Turn On Silverlight Mac
Wrong mime type specified on the object tag
At the obvious end of this bucket, a site might specify a totally bogus mime type. This isn't common because the site won't work for anyone, including the developer that posted it but I've learned you can't rule anything out. :)
On the less obvious and far more common end, I've come across a number of sites that were built to target one of the Silverlight 2 Beta releases and they specify the Beta-specific application/x-silverlight-2-b1 or application/x-silverlight-2-b2 mime types in the object tag. We knew ahead of time that the Beta releases would NOT be compatible with the final Silverlight 2 so we gave them special mime types that only work for those Beta releases. We also told people to use a special Beta-specific installer URL so that use of the mime type wouldn't be horrible because the URL goes to a page on mscom/Silverlight that says the site you visited was built against a Beta that is no longer available. But, the infinite install prompt rears its ugly head when sites use the Beta mime type but link to the currently released Silverlight installer instead of the link we asked them to use.. Installing the currently released Silverlight runtime doesn't register the Beta mime type so you just get prompted again. If you have or find a site like this, tell the site author to either take the content down or update it to work with an officially released version of Silverlight.
Required version is too high
This one also has a couple variations.
Again starting at the obvious end, I've seen sites with HTML or javascript that checks to see if you have a version of Silverlight that doesn't exist yet and prompts you to install the current release if you don't already have it. Usually this happens because of a typo such as specifying a minRuntimeVersion of '20.31005' instead of '2.0.31005' (2.0.31005.0 was the Silverlight RTM version). No matter how many times you install Silverlight 2, you'll never have Silverlight 20 and so the site will keep prompting you to upgrade. As before, this one is rare because the site can't work for anybody including the developer that built the site. But, sometimes people make a quick edit that they know can't possibly break anything so they don't test the change and end up with a typo or cut & paste bug..

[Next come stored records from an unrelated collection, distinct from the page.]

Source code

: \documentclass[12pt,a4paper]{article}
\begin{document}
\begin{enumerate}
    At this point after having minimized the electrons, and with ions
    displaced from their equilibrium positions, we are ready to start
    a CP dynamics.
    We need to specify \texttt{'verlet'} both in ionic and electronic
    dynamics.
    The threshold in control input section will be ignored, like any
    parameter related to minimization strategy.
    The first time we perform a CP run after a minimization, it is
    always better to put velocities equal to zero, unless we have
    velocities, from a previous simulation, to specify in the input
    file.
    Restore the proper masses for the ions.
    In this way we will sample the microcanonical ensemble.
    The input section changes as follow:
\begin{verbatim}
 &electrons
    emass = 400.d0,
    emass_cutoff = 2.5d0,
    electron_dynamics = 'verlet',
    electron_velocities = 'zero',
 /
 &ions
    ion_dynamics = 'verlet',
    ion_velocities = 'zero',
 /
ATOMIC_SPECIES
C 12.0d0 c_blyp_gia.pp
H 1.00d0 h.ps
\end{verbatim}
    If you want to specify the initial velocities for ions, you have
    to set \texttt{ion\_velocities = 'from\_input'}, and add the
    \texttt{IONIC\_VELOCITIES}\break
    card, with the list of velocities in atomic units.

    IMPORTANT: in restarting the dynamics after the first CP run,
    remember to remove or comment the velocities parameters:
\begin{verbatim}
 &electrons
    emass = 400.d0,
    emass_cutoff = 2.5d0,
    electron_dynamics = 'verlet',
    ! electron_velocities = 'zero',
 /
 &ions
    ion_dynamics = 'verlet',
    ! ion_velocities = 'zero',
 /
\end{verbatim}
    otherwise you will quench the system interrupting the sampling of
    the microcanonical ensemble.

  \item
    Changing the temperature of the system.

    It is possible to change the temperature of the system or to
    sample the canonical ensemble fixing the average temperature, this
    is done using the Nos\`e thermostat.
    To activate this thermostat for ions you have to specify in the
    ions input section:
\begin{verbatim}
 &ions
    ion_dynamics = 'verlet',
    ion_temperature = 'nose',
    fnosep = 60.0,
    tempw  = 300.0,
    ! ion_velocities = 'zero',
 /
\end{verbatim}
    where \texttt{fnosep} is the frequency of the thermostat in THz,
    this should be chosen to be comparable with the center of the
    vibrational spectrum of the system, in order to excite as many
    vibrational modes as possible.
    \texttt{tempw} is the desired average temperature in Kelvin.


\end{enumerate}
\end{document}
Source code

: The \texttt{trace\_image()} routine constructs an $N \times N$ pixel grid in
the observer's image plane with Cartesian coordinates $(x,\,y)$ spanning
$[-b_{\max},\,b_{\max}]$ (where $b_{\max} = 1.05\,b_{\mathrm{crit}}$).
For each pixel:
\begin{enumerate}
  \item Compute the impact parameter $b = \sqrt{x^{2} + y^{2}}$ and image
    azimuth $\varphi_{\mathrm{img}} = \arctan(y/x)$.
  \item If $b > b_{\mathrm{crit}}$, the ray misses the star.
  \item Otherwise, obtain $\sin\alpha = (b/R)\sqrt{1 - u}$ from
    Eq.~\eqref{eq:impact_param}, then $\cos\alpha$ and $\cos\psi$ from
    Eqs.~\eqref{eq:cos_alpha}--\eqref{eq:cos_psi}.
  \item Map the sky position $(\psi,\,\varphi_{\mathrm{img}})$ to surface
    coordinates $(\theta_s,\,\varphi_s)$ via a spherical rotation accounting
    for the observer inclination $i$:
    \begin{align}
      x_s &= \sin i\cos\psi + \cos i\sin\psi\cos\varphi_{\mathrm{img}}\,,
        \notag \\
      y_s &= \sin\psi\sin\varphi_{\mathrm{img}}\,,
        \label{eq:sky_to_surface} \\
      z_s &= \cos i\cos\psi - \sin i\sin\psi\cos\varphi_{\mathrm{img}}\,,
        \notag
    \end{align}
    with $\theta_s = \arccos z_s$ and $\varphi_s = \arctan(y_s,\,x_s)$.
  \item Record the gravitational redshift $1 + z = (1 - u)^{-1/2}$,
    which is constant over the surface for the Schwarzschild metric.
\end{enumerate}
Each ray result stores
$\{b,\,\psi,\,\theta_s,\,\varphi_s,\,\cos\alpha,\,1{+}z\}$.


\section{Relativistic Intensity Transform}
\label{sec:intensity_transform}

The more common variation of this category is a site that is built against a Beta or Release Candidate that isn't publicly released to end-users. This has happened a handful of times with the Silverlight 3 developer preview release that was made available a few months ago. The site requires the Silverlight 3 Beta and so it prompts you to install Silverlight or upgrade to the latest release if you don't already have Silverlight 3 installed. If it specifies a minRuntimeVersion of '3.0.x.x' it might cause your currently installed Silverlight 2 runtime to prompt you to upgrade (a 'real' dialog that isn't html) or maybe they prompt you with their own web ui to install. Either way, when you click to install/upgrade it just installs Silverlight 2 again because that's the latest release that is publicly available. There's a couple bugs here. One bug is that the built-in prompts from Silverlight 2 don't tell the website what version of Silverlight was required so the website can't do something intelligent. That bug is our fault and I'm happy to say we've [mostly] fixed it in Silverlight 3 so when Silverlight 4 beta sites start showing up in the wild hopefully we won't see this issue as often. The other bug is that the site author posted a Silverlight application built for an unreleased Beta on the Web with an installation/upgrade UI that doesn't work because the unreleased Beta the site requires is by definition not yet released. If someone tells you to check out a Silverlight application built for an unreleased Beta they should tell you what you need to install and where to get it before telling you to go to their site. Unfortunately, since the site developer has the unreleased Beta installed they don't see the problem and so they don't 'do the right thing' before publishing it live.